▶ To do
In the listing below, find each line containing "into" and report it.
── Material for this exercise ──
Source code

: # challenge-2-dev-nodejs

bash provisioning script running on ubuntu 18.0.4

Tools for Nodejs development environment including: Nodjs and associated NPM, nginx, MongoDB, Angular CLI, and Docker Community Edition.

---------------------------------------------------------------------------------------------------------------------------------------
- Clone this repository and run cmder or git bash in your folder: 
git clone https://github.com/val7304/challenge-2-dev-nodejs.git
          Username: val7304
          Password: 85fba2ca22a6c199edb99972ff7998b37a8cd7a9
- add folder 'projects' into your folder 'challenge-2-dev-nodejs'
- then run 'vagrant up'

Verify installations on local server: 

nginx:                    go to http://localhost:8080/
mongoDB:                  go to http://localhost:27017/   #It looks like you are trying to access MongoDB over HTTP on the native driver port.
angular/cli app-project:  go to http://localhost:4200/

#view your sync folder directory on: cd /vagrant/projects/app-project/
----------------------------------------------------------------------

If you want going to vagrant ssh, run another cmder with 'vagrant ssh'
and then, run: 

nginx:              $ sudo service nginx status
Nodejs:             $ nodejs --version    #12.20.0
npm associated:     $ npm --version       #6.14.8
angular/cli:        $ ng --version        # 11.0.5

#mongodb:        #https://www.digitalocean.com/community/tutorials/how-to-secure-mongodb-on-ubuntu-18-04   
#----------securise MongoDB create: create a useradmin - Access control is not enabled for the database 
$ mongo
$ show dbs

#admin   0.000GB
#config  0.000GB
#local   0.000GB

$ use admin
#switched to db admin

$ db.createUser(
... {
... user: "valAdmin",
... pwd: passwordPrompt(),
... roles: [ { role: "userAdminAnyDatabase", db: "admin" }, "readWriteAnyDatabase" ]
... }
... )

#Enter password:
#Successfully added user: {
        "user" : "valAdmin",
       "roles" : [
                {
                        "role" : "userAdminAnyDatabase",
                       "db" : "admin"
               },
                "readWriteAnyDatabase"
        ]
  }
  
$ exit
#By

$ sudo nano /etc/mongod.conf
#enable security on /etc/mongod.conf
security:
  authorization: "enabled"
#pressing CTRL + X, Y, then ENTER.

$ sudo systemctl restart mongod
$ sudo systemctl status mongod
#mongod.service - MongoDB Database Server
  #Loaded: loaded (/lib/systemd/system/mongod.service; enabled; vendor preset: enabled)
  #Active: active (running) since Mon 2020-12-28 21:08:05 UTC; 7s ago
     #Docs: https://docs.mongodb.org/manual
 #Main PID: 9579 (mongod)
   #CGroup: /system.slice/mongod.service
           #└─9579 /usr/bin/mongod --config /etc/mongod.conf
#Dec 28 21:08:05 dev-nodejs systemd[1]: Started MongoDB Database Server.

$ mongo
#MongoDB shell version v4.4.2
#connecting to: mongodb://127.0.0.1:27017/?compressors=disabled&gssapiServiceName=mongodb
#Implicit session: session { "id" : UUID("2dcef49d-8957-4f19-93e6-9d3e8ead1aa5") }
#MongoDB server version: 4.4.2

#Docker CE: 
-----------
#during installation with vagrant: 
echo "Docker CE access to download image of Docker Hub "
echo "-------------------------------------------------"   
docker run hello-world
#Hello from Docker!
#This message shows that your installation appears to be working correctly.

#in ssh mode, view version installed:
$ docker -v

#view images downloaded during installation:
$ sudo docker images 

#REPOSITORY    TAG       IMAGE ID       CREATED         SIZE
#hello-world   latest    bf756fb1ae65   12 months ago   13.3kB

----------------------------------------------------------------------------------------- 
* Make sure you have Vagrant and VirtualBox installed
───
── Material for this exercise ──
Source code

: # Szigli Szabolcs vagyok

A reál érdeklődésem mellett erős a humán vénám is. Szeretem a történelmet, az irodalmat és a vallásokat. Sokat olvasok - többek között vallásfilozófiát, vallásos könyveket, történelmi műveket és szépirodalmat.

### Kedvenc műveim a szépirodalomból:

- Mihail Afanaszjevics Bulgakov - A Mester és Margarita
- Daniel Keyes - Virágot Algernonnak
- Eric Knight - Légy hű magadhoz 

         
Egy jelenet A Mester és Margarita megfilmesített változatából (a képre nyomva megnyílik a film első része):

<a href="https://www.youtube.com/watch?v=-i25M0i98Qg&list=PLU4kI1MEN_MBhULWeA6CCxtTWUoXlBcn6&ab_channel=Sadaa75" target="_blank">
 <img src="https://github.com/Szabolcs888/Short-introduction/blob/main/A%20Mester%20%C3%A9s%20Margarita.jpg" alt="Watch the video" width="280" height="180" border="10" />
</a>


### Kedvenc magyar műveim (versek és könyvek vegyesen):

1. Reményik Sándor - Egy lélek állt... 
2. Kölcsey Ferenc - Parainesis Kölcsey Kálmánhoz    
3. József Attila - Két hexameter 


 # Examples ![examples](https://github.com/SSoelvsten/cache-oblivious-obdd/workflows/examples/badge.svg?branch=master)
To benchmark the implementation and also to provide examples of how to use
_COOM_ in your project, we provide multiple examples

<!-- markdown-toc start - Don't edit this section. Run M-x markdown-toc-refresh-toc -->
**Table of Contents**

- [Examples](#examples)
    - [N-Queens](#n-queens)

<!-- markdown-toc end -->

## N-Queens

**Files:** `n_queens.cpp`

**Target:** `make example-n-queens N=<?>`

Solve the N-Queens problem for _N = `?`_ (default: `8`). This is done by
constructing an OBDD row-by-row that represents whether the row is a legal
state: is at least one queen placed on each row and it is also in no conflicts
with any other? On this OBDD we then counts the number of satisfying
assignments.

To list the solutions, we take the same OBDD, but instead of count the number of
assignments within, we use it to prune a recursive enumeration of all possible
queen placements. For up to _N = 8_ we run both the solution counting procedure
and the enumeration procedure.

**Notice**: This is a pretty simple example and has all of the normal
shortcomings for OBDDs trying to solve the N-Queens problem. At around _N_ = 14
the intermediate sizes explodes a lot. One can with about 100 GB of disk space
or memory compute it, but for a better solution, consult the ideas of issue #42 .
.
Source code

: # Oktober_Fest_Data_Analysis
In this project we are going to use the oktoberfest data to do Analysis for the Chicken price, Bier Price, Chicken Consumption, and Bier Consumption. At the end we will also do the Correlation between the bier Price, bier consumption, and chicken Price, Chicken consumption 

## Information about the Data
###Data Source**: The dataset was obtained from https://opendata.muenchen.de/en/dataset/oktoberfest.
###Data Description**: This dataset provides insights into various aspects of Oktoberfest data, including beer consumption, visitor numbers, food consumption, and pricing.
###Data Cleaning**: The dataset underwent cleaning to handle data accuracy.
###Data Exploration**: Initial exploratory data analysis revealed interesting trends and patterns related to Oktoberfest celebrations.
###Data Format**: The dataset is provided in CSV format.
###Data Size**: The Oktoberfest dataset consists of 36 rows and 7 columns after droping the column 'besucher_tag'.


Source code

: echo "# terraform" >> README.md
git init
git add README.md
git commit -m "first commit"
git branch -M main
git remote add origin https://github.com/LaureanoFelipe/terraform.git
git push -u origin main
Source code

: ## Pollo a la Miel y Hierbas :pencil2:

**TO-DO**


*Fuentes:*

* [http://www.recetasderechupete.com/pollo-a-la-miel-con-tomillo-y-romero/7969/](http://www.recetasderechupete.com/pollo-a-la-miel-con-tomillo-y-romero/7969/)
───
▶ Response for this exercise
- add folder 'projects' into your folder 'challenge-2-dev-nodejs'
###Data Description**: This dataset provides insights into various aspects of Oktoberfest data, including beer consumption, visitor numbers, food consumption, and pricing.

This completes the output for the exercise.